Rogue jeta un rapide coup d'œil à Livia qui paraissait sur le point de s'évanouir. Il aurait aimé pouvoir lui transmettre sa force au travers de sa main, toujours liée à celle de sa belle, la pressant doucement pour lui donner du courage. Livia, le teint verdâtre, était prise de nausées. Elle se força tout de même à prendre une profonde inspiration et attaqua, commençant d'une petite voix apeurée à revivre la plus affreuse expérience de son existence, n'osant affronter le regard perçant du directeur.
-Eh bien… vous le savez peut-être, je me suis toujours intéressée à tout ce qui à trait, de près ou de loin, au vampirisme…
Elle marqua une pause, cherchant les mots qui refusaient de franchir la barrière de ses lèvres.
-Vous avez d'ailleurs choisi de devenir Chasseur de Vampire si je ne me trompe pas ; l'encouragea le vieux sorcier, sentant ses pires craintes se confirmer.
-Oui, mais en fait, je ne voulais pas vraiment devenir « Chasseur » de Vampires. C'était surtout un prétexte pour essayer de rencontrer ces créatures qui me fascinaient depuis très jeune. Pendant des années, j'ai fouinée, furetée un peu partout, cherché des témoignages de leur existence et de leur façon de vivre. J'ai fini par devenir imbattable sur ce sujet, connaissant tout ou presque sur eux. A force de creuser les pistes de plus en plus profondément, ce qui devait arriver, arriva.
Livia se tut de nouveau brièvement. Un silence de mort régnait dans la pièce, les tableaux eux même avaient cessé de faire semblant de dormir comme à leur habitude pour écouter mieux encore. Son auditoire était suspendu à ses lèvres.
-Au début de ses vacances, j'ai commencé à avoir des cauchemars ; enchaîna la jeune fille. J'avais l'impression que quelque chose cherchait à m'étouffer dans mon sommeil, je me sentais oppressée jusqu'à craindre de m'endormir. Je finissais par dépérir par manque de sommeil et d'appétit. La cause de mes tourments m'apparue aisément : j'étais victime d'un vampire et cela me paniqua.
-Mais pourtant tu les adorais ! s'exclama Rogue, surpris.

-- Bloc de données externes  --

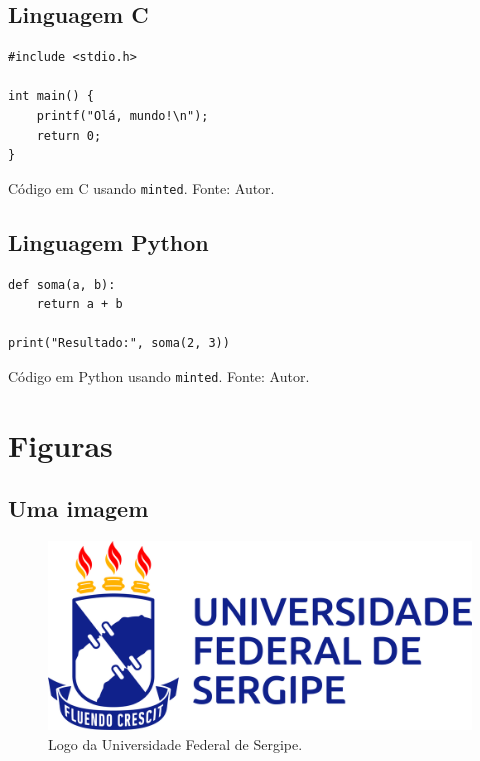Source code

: \subsection{Linguagem C}

\begin{codigo}[H]
\begin{verbatim}
#include <stdio.h>

int main() {
    printf("Olá, mundo!\n");
    return 0;
}
\end{verbatim}
\caption{Código em C usando \texttt{minted}. Fonte: Autor.}
\label{cod:c}
\end{codigo}

\subsection{Linguagem Python}

\begin{codigo}[H]
\begin{verbatim}
def soma(a, b):
    return a + b

print("Resultado:", soma(2, 3))
\end{verbatim}
\caption{Código em Python usando \texttt{minted}. Fonte: Autor.}
\label{cod:python}
\end{codigo}





\section{Figuras}


\subsection{Uma imagem}

\begin{figure}[H]
	\centering
	\includegraphics[width=0.3\linewidth]{Imagens/ufs_horizontal_positiva.png}
	\caption{Logo da Universidade Federal de Sergipe.}
	\label{fig:logo_ufs}
\end{figure}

Dumbledore n'avait toujours rien dit, dévisageant Livia avec une intensité peu commune derrière ses lunettes, écoutant attentivement. Au fur et à mesure qu'elle s'expliquait, l'adolescente se confiait plus facilement.
-Oui, je les adorais mais plus en tant que légendes. Je ne sais pas comment dire. Je rêvais de prendre contact avec eux cependant je n'y étais pas vraiment préparée et surtout pas pour devenir une proie. J'imaginais plutôt cette confrontation comme une discussion tranquille. C'était idiot je le reconnais. Je ne m'étais jamais posé la question de savoir ce que je ferais vraiment si ma route croisait celle de l'un d'eux. Pour moi, même si je disais y croire, je pensais au fond de moi qu'ils n'étaient qu'un mythe et j'éprouvais en fait cette attirance que nous avons tous au fond de nous pour ce que nous ne comprenons pas, ce qui, d'un certain côté, nous effraie. Ce goût pour le morbide, nous l'avons tous au fond de nous, de manière plus ou moins marquée suivant les personnes, il faut voir comme nous nous penchons pour voir s'il y a des morts lors d'un accident !
«Donc j'avais peur maintenant que j'étais au pied du mur et mes connaissances me sauvèrent momentanément la vie. Je pris des mesures pour repousser l'attaque psychique dont j'étais l'objet et cela marcha, je retrouvais sommeil et appétit. Pas pour longtemps, hélas, car j'oubliais un soir de prendre mes précautions en faisant brûler de l'encens – les vampires détestent ce parfum et toutes les odeurs fortes en général – et le vampire profita de cela pour venir à moi.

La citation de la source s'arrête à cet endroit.